Shell script that keeps SSH connections open

This is somewhat like autossh but written as portable Bourne shell script, which makes life a bit easier to us poor folks who have to deal with old UNIX systems.

What it does

Keeps a SSH connection open no matter what, reconnecting when necessary. When port forwarding is requested, keepssh will make sure it is successful as well. If it's not we will drop the session and reconnect until forwarding is up, with special provisions for older OpenSSH clients that can't monitor port forwarding themselves.

This is of course mostly useful for setting up tunnels but keepssh can be used interactively too; works pretty well on a laptop when you need to move around. Close the lid, connection times out; open the lid, it is back up.

Usage

keepssh is intended to be easy to use. Run it as you would run ssh, there are no special arguments; e.g. instead of:

    ssh -o foo=yes -i ~/.ssh/identity -p 2222 foo@bar.baz

Use this:

keepssh -o foo=yes -i ~/.ssh/identity -p 2222 foo@bar.baz

All arguments are passed through to ssh transparently, except -f and -q; these are handled internally to produce the same behavior:

  • -f will tell keepssh to drop into background; combined with KEEPSSH_PIDFILE variable (see below) this allows for easier scripting because ssh can be restarted many times and its PID will change every time but keepssh process will stay the same until terminated.

  • -q will tell keepssh to be quiet. No errors or warnings are printed to stderr, just like ssh does.

Environment variables

There are a few extra features and behaviors controlled via env variables:

  • KEEPSSH_SSH=<path> will force using SSH client at the specified path instead of the default ssh.

  • KEEPSSH_VERBOSE=<level> will make keepssh log non-essential information on stderr to help with troubleshooting. Values of can be 1 or 2, with greater verbosity at 2.

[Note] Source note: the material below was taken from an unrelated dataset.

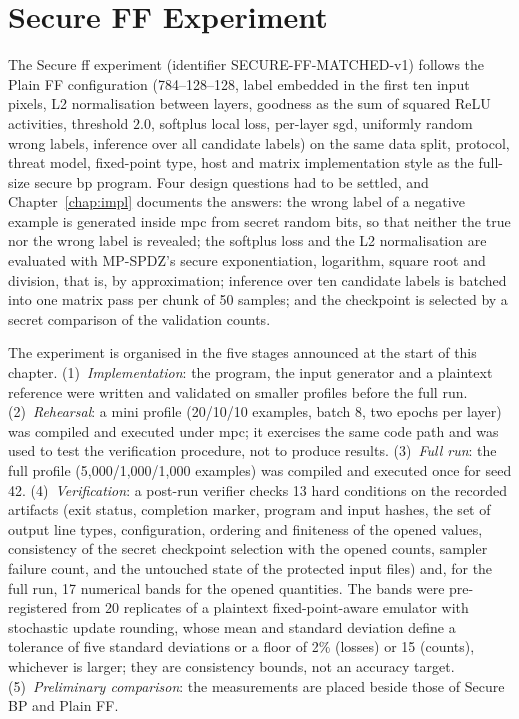 \section{Secure FF Experiment}\label{sec:method-sff}
The Secure \ac{ff} experiment (identifier SECURE-FF-MATCHED-v1) follows the Plain FF configuration (784--128--128, label embedded in the first ten input pixels, L2 normalisation between layers, goodness as the sum of squared ReLU activities, threshold $2.0$, softplus local loss, per-layer \ac{sgd}, uniformly random wrong labels, inference over all candidate labels) on the same data split, protocol, threat model, fixed-point type, host and matrix implementation style as the full-size secure \ac{bp} program. Four design questions had to be settled, and Chapter~\ref{chap:impl} documents the answers: the wrong label of a negative example is generated inside \ac{mpc} from secret random bits, so that neither the true nor the wrong label is revealed; the softplus loss and the L2 normalisation are evaluated with MP-SPDZ's secure exponentiation, logarithm, square root and division, that is, by approximation; inference over ten candidate labels is batched into one matrix pass per chunk of 50 samples; and the checkpoint is selected by a secret comparison of the validation counts.

The experiment is organised in the five stages announced at the start of this chapter. (1)~\emph{Implementation}: the program, the input generator and a plaintext reference were written and validated on smaller profiles before the full run. (2)~\emph{Rehearsal}: a mini profile (20/10/10 examples, batch 8, two epochs per layer) was compiled and executed under \ac{mpc}; it exercises the same code path and was used to test the verification procedure, not to produce results. (3)~\emph{Full run}: the full profile (5{,}000/1{,}000/1{,}000 examples) was compiled and executed once for seed 42. (4)~\emph{Verification}: a post-run verifier checks 13 hard conditions on the recorded artifacts (exit status, completion marker, program and input hashes, the set of output line types, configuration, ordering and finiteness of the opened values, consistency of the secret checkpoint selection with the opened counts, sampler failure count, and the untouched state of the protected input files) and, for the full run, 17 numerical bands for the opened quantities. The bands were pre-registered from 20 replicates of a plaintext fixed-point-aware emulator with stochastic update rounding, whose mean and standard deviation define a tolerance of five standard deviations or a floor of 2\% (losses) or 15 (counts), whichever is larger; they are consistency bounds, not an accuracy target. (5)~\emph{Preliminary comparison}: the measurements are placed beside those of Secure BP and Plain FF.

  • KEEPSSH_DEBUG=<level> will add debugging information to usual log messages. Level=1 will set -x and level=2 will set -xv, which is a lot of output. When debugging is requested, -q option is ignored.

  • KEEPSSH_TIMEOUT=<seconds> will change the timeout between reconnect attempts (default is 5). If the time since last reconnect attempt is less than this value, the timeout is multiplied by 2 for each subsequent failed attempt, until KEEPSSH_MAX_TIMEOUT is reached. The timeout will be reset back to original KEEPSSH_TIMEOUT value after a successful connection. This is useful for preventing network flooding.

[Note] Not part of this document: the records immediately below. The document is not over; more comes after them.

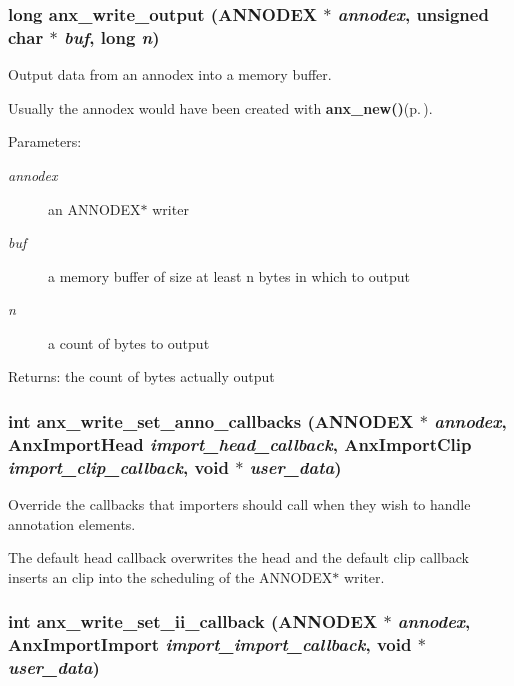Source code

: \subsubsection{\setlength{\rightskip}{0pt plus 5cm}long anx\_\-write\_\-output ({\bf ANNODEX} $\ast$ {\em annodex}, unsigned char $\ast$ {\em buf}, long {\em n})}\label{anx__write_8h_a11}


Output data from an annodex into a memory buffer. 

Usually the annodex would have been created with {\bf anx\_\-new()}{\rm (p.\,\pageref{anx__general_8h_a5})}. \begin{Desc}
\item[Parameters:]
\begin{description}
\item[{\em annodex}]an ANNODEX$\ast$ writer \item[{\em buf}]a memory buffer of size at least n bytes in which to output \item[{\em n}]a count of bytes to output \end{description}
\end{Desc}
\begin{Desc}
\item[Returns:]the count of bytes actually output \end{Desc}
\subsubsection{\setlength{\rightskip}{0pt plus 5cm}int anx\_\-write\_\-set\_\-anno\_\-callbacks ({\bf ANNODEX} $\ast$ {\em annodex}, Anx\-Import\-Head {\em import\_\-head\_\-callback}, Anx\-Import\-Clip {\em import\_\-clip\_\-callback}, void $\ast$ {\em user\_\-data})}\label{anx__write_8h_a3}


Override the callbacks that importers should call when they wish to handle annotation elements. 

The default head callback overwrites the head and the default clip callback inserts an clip into the scheduling of the ANNODEX$\ast$ writer. 
\subsubsection{\setlength{\rightskip}{0pt plus 5cm}int anx\_\-write\_\-set\_\-ii\_\-callback ({\bf ANNODEX} $\ast$ {\em annodex}, Anx\-Import\-Import {\em import\_\-import\_\-callback}, void $\ast$ {\em user\_\-data})}\label{anx__write_8h_a5}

  • KEEPSSH_MAX_TIMEOUT=<seconds> will change the maximum timeout betweeen reconnect attempts (default is 300).

  • KEEPSSH_PIDFILE=<path> will print the PID of the process to specified file. Use this process id to stop keepssh.

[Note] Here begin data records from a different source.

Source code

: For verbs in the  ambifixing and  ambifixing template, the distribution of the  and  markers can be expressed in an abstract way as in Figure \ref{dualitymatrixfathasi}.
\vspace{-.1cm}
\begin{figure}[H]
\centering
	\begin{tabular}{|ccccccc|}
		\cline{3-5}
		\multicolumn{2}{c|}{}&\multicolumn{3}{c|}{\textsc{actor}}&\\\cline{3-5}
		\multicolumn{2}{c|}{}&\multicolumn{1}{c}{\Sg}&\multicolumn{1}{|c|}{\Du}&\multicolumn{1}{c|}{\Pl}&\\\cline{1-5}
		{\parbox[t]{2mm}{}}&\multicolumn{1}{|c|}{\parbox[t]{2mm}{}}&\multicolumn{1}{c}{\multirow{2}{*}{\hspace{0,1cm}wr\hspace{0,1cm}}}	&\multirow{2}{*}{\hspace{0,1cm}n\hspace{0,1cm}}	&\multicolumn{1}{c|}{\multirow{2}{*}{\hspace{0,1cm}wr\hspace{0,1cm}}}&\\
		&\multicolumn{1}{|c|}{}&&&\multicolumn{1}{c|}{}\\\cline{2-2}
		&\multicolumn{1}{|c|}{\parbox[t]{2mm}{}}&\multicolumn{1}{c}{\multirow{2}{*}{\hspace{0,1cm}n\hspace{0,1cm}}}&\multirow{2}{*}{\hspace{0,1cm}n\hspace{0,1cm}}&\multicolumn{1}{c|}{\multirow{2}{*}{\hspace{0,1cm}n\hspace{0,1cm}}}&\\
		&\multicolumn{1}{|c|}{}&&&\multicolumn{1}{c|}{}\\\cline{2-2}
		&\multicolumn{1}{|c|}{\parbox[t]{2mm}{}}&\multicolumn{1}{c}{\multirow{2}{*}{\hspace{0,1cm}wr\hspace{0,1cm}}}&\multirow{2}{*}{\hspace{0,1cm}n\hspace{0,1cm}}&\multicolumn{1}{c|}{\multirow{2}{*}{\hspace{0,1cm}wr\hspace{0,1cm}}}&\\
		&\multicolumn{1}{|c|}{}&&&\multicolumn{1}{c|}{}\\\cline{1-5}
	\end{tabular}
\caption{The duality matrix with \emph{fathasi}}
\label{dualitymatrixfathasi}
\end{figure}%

  • KEEPSSH_LOGFILE=<path> will divert stderr to the specified file, including ssh output on stderr. When both log file and -q option are used, keepssh will create the file but won't print anything in it.

  • KEEPSSH_NO_TIMESTAMP=1 will tell keepssh not to timestamp log file messages. This variable is only meaningful when KEEPSSH_LOGFILE is used; log messages on stderr are never timestamped.

  • KEEPSSH_FIFO=<path> will use the path (or mktemp pattern) to create named pipe where ssh stderr will be redirected. This is used on old systems where OpenSSH doesn't support ExitOnForwardFailure option and we have to parse its stderr for errors. Default is whatever your local mktemp command comes up with.

Installation

There are no special instructions for keepssh, it is designed to be simple and portable. Drop the script into your ~/bin and run chmod +x ~/bin/keepssh and you're all set. Something like this:

curl -L https://raw.github.com/nohuhu/keepssh/master/keepssh > ~/bin/keepssh
chmod 755 ~/bin/keepssh

Requirements

Obviously you will need a SSH client to use this script. So far keepssh was tested with OpenSSH in Linux, Mac OS X and Solaris 10; there is a reasonable expectation that it might work in other systems, too.

I would very much like to make keepssh compatible with any UNIX system out there but I don't have access to anything beyond listed above. Patches and bug reports are always welcome.